XHTEKA-FM

Juchitán de Zaragoza, Oaxaca; Mexico;
- Frequency: 91.7 FM
- Branding: Radio Teka

Programming
- Format: Salsa-Tropical

Ownership
- Owner: CMI Oaxaca; (Bertha Cruz Toledo);
- Sister stations: XHAH-FM

History
- First air date: March 27, 1960
- Call sign meaning: Radio TECA

Technical information
- ERP: 25 kW
- Transmitter coordinates: 16°27′22″N 95°01′46″W﻿ / ﻿16.45611°N 95.02944°W

Links
- Webcast: Listen live
- Website: encuentroradiotv.com

= XHTEKA-FM =

Radio station in Juchitán de Zaragoza, Oaxaca, Mexico

XHTEKA-FM is a radio station on 91.7 FM in Juchitán de Zaragoza, Oaxaca, Mexico.

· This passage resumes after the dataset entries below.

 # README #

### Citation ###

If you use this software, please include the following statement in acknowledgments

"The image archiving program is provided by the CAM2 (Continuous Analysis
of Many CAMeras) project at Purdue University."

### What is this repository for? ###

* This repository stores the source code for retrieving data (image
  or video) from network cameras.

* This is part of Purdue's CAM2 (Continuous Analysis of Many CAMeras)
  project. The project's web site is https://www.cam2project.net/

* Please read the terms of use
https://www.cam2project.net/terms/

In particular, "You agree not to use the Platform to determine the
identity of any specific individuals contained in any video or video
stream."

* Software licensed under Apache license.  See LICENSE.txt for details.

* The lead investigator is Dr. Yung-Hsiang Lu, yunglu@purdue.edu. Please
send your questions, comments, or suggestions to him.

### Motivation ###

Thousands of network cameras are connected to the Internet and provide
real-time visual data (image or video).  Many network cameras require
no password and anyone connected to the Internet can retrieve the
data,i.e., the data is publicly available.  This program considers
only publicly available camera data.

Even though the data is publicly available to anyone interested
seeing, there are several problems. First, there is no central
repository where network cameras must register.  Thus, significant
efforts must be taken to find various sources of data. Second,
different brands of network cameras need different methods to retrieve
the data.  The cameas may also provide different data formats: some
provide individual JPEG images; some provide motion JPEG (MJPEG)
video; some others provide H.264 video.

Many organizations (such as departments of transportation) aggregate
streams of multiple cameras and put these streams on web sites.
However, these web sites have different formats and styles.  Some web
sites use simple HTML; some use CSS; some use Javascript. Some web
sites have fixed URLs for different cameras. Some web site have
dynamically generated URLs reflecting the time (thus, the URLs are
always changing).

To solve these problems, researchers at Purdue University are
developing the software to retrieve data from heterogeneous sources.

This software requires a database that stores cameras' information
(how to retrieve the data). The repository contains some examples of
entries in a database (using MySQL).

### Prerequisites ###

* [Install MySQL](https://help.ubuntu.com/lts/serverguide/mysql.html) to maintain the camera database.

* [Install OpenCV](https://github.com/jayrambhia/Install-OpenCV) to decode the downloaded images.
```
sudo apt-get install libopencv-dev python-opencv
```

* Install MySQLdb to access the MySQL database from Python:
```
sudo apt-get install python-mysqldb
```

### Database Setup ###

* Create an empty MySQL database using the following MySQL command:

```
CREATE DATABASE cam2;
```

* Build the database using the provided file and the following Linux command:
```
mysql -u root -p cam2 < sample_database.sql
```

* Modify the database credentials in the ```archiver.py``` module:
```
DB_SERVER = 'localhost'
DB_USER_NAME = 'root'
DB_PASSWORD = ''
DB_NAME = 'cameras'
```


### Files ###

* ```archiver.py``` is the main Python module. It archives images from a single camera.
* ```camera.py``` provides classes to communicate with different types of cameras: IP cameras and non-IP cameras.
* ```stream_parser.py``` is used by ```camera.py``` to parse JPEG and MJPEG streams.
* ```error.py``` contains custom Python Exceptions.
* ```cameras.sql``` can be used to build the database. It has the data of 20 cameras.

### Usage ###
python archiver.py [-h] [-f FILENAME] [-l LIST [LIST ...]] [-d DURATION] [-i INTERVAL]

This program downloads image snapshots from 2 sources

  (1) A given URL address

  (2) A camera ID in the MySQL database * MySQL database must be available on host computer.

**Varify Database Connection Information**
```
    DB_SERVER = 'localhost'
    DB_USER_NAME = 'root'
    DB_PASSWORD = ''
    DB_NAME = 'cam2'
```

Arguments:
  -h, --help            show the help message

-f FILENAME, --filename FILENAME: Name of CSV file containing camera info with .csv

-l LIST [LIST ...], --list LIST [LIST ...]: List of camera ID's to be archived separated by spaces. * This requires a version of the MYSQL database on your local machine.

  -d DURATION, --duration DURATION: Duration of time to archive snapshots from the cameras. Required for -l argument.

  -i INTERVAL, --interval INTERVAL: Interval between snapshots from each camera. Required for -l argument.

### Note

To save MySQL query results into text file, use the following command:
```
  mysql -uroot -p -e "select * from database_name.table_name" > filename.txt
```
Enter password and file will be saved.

It is part of CMI, the media company owned by the López Lena family, and known as Radio Teka.

==History==
XECA-AM 1480, based in Ciudad Ixtepec, received its concession on March 19, 1960 and signed on eight days later. It was owned by José Becerra Flores. It was sold to Bertha Cruz Toledo de López Lena in 1982 and moved to 1430 kHz. It moved again to 1030 and to Juchitán, this time as 500-watt XETEKA-AM, in January 1996.

XETEKA received approval to migrate to FM in 2010.